Delving into the alternative later years of Elvis and Priscilla Prestley’s tumultuous marriage, we review the new film ‘Mickey Reese’s Alien’.
A superstar that was beloved by millions and who is still missed by a million more, Elvis has been the subject for numerous movies, including last year’s Michael Shannon and Kevin Spacey starrer Elvis & Nixon. Now, thanks to writer/director Mickey Reese, we get an Elvis-based film unlike any of those that has come before it.
Taking a snapshot of an alternative version of Elvis’ later life and his marriage to Priscilla, Mickey Reese’s Alien is a rather weird yet strangely fascinating movie with some very good performances from its cast, especially those of Jacob Snovel and Cate Jones the aforementioned lead roles. Snovel plays Elvis as a bizarre character who is battling some inner demons whilst looking out for his big comeback, whilst Jones is excellent as the tormented and rather distant Priscilla.
Shown (for the most part) in black and white, the movie, which has a runtime around the seventy minute mark, is off-beat and often experimental in its presentation. Many parts reminded me a little of Wes Anderson in the way they played out, especially in a scene in which Elvis has a conversation with himself in a bath. It’s strange but well done.

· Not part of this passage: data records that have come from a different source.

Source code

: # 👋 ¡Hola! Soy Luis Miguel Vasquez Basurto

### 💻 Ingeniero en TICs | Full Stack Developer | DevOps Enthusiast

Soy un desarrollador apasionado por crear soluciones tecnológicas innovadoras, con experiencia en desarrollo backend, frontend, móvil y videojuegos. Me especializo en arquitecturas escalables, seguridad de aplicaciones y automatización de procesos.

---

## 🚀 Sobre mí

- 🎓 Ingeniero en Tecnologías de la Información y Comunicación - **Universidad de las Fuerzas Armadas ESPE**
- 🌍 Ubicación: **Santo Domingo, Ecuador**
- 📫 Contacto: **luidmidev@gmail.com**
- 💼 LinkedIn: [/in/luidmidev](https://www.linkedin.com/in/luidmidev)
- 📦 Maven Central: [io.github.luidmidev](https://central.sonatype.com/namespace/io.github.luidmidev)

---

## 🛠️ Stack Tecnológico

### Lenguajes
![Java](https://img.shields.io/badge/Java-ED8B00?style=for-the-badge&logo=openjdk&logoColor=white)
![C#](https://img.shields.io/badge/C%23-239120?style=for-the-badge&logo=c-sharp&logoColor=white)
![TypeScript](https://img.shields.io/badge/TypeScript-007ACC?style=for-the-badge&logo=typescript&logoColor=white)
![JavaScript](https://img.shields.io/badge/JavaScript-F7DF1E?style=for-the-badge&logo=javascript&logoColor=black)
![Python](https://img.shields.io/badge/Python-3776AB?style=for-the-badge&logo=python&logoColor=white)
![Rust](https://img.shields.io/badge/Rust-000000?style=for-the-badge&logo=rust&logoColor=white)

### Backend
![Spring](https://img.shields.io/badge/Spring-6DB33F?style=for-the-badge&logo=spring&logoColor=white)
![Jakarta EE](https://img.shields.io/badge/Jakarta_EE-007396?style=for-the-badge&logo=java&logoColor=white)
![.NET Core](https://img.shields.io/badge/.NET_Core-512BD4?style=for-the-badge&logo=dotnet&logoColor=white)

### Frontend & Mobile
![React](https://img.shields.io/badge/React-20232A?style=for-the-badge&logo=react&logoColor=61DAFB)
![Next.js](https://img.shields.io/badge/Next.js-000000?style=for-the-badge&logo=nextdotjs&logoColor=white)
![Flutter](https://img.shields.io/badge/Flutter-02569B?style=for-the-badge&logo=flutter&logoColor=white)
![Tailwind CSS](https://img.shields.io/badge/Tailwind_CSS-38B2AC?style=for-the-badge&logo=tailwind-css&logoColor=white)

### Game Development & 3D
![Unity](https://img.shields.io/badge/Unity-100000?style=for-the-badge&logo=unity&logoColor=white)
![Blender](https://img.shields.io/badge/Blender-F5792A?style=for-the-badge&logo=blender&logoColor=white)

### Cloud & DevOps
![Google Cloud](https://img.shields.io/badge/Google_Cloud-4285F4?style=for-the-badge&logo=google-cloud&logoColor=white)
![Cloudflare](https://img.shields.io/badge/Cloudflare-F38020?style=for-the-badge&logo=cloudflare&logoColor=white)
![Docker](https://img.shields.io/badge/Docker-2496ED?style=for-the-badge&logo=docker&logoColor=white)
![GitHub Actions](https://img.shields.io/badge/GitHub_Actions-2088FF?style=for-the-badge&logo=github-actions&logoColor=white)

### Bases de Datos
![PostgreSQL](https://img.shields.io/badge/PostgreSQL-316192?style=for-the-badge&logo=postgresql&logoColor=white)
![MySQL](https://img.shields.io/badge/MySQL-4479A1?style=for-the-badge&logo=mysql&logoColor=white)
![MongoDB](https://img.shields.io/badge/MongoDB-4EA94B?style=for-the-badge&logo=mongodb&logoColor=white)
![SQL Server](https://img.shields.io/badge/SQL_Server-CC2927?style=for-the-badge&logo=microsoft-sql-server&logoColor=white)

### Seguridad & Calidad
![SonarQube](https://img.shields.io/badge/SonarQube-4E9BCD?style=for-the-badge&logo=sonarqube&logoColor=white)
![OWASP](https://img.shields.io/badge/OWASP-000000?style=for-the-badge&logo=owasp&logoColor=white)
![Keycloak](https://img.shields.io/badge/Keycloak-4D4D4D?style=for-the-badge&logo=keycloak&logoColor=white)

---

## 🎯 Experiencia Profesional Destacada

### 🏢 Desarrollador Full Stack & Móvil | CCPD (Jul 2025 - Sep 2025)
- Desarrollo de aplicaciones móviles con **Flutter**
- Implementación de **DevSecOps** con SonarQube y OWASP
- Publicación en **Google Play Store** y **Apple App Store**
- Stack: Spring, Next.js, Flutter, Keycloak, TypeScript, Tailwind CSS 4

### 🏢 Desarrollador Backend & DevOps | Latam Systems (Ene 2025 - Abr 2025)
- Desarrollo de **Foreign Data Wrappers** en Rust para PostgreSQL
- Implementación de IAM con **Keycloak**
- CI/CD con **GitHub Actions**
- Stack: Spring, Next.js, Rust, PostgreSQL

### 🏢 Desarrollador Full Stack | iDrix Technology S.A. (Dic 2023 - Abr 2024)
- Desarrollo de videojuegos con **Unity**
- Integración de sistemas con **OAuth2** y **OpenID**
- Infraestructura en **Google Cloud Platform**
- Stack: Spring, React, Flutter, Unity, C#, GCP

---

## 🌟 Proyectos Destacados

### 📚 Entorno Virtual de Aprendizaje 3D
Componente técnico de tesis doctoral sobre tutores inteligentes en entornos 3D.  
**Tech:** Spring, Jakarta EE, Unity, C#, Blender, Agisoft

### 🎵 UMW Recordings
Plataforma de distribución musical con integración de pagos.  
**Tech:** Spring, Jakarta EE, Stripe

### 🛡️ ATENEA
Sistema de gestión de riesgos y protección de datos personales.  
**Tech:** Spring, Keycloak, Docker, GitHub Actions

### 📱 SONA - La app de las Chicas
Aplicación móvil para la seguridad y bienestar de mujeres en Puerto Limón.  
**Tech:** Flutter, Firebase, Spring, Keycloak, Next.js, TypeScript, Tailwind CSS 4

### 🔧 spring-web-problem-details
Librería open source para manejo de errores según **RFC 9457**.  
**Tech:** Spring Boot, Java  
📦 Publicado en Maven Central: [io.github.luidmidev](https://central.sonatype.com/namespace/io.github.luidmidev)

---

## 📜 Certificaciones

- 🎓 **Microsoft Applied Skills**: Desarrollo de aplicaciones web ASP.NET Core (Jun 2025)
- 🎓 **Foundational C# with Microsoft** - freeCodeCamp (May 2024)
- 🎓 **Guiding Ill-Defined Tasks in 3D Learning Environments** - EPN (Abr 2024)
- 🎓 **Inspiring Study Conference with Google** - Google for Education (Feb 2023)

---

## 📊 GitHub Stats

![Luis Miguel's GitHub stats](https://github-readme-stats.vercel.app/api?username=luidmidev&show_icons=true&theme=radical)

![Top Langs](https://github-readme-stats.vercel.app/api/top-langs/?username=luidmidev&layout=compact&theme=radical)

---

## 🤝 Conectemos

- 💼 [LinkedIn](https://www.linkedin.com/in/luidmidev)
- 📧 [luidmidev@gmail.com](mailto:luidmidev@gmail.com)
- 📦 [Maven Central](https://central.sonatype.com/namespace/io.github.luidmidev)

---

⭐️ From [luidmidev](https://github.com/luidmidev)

Reece shows Elvis as a damaged and fragile celebrity who feels the need to sleep with a handgun and to mentally torment his wife. In one scene, The Presley’s invite Welsh crooner Tom Jones and his wife Linda over for dinner, all seems like it is going well until Presley feels the need to embarrass Priscilla with an over-the-top tantrum.
Whilst the film obviously had a small budget, Reece and company did really well with what they had at their disposal. To get the feel of the seventies, the film uses clothes and cars from that era well. Priscilla’s wardrobe was on the money. I did feel that some of the shots were a little overexposed in parts, but the black and white setting works and so does the use of a colour music video towards the end of the film. Technically, Mickey Reece’s Alien is well made. The unusual cinematography is done well and fits, the acting is good, as is the sound design and editing. Whilst some scenes are very dialogue-heavy and could have done with a little chopping down, the screenplay is great.
We enjoyed Mickey Reece’s Alien. It’s different yet enthralling. Weird yet alluring, but most of all it’s watchable. Now, to take a page out of Elvis’ book, we too feel the need to answer the telephone with “This is the king!”.